Compilation album by Lloyd Cole and the Commotions
- Released: 28 March 1989
- Length: 52:39
- Label: Polydor; Capitol;
- Producer: Paul Hardiman; Clive Langer; Alan Winstanley; Ian Stanley;

Lloyd Cole and the Commotions chronology
| Mainstream (1987) | 1984–1989 (1989) |  |

= 1984–1989 =

1984–1989 is the first compilation album by the British band Lloyd Cole and the Commotions, released on 28 March 1989 through Polydor Records in the UK. It compiles material released by the band on their three studio albums, Rattlesnakes (1984), Easy Pieces (1985), and Mainstream (1987). It reached the top 20 in the UK and was certified gold by the British Phonographic Industry (BPI).

==Critical reception==

Mike DeGagne of AllMusic wrote that with the Commotions, Cole "produced a number of melody-ridden songs that are best accessed on 1984–1989, a collection of their finest material", going on to say that the compilation "really does gather the cream of their music, and each song relinquishes a clean, robust sound" that has the "bright jangle of guitar that's hitched to palatable pop tempos" and "used polished instrumentation behind elements of subdued '80s Europop". DeGagne concluded: "Relatively unknown in North America, Lloyd Cole and the Commotions contributed to some of the finest music to ever hover with pop ease, and this compilation lines up his best work all in one place."

Professional ratings
Review scores
| Source | Rating |
| AllMusic | Star Half star |

==Track listing==

1984–1989 track listing
| No. | Title | Original album | Length |
|---|---|---|---|
| 1. | "Perfect Skin" | Rattlesnakes (1984) | 3:11 |
| 2. | "Are You Ready to Be Heartbroken?" | Rattlesnakes | 3:03 |
| 3. | "Forest Fire" (remix) | Rattlesnakes | 5:09 |
| 4. | "You Will Never Be No Good" | Rattlesnakes | 2:39 |
| 5. | "Rattlesnakes" | Rattlesnakes | 3:25 |
| 6. | "Perfect Blue" | Easy Pieces (1985) | 4:15 |
| 7. | "Brand New Friend" | Easy Pieces | 4:51 |
| 8. | "Cut Me Down" | Easy Pieces | 4:27 |
| 9. | "Lost Weekend" | Easy Pieces | 3:14 |
| 10. | "Her Last Fling" | Easy Pieces | 2:43 |
| 11. | "Mr.

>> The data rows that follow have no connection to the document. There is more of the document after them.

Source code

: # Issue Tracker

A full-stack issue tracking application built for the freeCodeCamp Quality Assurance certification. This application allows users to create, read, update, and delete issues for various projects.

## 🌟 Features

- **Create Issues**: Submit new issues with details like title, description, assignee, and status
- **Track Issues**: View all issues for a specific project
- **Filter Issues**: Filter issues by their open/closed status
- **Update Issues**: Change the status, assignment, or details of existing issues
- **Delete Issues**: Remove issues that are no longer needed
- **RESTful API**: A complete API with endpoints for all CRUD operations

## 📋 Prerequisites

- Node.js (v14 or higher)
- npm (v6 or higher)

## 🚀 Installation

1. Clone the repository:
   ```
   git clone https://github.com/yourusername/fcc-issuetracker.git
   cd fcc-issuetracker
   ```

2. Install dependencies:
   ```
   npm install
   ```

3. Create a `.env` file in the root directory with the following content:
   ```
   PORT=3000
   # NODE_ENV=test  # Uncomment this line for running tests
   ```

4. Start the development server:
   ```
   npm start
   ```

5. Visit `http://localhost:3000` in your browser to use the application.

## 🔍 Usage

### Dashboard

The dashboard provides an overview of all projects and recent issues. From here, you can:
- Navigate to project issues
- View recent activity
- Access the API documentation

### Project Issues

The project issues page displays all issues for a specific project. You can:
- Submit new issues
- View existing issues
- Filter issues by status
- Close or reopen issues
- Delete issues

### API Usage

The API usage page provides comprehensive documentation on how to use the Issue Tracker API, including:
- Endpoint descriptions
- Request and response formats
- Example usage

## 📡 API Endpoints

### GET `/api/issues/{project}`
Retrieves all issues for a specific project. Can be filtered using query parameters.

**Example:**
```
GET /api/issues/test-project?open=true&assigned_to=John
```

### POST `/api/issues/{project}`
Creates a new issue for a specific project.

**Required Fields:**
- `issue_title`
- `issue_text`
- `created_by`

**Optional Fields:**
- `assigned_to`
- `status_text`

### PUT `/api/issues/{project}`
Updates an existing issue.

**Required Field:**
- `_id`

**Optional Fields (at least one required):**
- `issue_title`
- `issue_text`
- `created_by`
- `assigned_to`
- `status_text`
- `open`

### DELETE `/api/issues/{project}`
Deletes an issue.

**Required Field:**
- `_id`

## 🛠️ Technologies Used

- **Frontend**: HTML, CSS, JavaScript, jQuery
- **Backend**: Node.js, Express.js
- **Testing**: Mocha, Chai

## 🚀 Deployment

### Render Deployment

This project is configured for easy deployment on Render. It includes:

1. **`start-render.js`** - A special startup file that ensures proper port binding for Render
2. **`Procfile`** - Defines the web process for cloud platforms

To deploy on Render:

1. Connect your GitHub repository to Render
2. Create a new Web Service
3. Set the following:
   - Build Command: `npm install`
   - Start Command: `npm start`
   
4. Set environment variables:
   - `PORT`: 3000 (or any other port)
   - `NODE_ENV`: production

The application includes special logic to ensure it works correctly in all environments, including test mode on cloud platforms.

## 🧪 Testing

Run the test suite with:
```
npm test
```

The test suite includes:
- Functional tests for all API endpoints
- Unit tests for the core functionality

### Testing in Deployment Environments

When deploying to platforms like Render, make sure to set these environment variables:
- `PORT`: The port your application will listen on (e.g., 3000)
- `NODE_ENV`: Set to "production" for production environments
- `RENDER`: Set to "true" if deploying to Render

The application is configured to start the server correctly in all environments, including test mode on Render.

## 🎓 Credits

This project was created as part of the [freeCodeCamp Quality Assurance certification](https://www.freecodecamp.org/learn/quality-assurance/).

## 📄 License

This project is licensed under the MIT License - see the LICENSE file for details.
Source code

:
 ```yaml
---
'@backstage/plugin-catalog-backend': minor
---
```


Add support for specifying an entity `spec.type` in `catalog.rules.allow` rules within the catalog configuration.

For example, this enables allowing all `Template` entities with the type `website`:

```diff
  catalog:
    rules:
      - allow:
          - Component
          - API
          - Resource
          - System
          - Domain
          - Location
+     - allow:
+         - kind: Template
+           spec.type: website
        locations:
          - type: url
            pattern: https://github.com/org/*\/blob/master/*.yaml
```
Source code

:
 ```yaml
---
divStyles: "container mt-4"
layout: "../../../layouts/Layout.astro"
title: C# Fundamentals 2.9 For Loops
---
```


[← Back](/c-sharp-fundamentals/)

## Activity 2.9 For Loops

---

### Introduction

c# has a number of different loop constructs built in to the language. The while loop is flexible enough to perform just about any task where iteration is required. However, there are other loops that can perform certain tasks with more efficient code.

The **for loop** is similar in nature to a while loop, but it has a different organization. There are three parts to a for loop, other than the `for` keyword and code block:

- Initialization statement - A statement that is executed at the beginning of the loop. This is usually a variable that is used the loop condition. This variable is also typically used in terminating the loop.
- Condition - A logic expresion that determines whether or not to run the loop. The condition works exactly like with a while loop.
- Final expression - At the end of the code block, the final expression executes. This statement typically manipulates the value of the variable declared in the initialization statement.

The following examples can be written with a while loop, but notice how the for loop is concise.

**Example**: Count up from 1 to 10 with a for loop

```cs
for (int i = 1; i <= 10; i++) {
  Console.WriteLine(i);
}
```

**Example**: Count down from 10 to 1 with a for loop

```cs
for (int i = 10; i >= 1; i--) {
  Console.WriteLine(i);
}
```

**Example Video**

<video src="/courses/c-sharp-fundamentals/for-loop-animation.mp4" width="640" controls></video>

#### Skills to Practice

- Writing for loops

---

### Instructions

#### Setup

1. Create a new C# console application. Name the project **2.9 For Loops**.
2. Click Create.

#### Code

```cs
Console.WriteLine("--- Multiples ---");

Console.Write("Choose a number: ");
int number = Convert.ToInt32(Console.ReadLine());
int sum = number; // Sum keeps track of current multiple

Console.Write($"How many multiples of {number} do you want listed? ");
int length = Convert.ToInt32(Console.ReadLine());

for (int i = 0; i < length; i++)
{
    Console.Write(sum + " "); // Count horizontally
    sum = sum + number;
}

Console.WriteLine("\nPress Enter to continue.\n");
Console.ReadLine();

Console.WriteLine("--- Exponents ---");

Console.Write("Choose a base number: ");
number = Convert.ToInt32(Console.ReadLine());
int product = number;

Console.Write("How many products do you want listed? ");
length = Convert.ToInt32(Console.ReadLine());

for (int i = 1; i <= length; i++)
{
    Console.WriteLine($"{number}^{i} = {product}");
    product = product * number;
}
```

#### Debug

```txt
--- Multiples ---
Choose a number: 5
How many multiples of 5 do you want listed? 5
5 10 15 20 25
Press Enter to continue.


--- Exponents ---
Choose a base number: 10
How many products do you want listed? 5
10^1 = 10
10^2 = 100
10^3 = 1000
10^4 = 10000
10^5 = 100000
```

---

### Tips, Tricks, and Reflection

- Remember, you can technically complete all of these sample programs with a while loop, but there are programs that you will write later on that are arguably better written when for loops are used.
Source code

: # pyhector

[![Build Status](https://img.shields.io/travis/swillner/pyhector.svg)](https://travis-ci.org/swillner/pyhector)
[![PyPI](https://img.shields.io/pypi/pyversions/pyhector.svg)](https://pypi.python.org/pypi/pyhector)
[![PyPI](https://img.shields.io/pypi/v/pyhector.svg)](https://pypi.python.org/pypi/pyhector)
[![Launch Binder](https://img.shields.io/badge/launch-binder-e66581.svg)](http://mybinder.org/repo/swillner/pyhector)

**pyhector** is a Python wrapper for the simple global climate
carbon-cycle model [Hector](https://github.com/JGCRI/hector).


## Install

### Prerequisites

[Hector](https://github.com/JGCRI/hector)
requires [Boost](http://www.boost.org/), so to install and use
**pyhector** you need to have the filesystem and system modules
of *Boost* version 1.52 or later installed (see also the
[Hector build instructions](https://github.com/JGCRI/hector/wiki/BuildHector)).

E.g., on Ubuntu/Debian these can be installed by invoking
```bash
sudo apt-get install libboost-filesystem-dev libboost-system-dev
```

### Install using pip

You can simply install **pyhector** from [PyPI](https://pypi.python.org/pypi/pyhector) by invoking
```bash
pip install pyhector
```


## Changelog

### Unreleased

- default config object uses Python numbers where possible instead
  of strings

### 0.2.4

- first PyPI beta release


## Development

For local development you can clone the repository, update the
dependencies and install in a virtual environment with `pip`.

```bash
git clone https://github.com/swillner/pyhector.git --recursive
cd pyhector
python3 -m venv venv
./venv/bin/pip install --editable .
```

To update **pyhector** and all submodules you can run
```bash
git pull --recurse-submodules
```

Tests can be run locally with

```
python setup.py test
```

Malcontent" | Mainstream (1987) | 4:49 |
| 12. | "My Bag" | Mainstream | 3:54 |
| 13. | "Jennifer She Said" | Mainstream | 3:01 |
| 14. | "From the Hip" | Mainstream | 3:58 |
| Total length: |  |  | 52:39 |

==Charts==

Chart performance for 1984–1989
| Chart (1989) | Peak position |
|---|---|
| Australian Albums (Australian Music Report) | 85 |
| European Albums (Eurotipsheet) | 50 |
| UK Albums (OCC) | 14 |

==Certifications==

Certifications for 1984–1989
| Region | Certification | Certified units/sales |
| United Kingdom (BPI) | Gold | 100,000^{^} |
^{^} Shipments figures based on certification alone.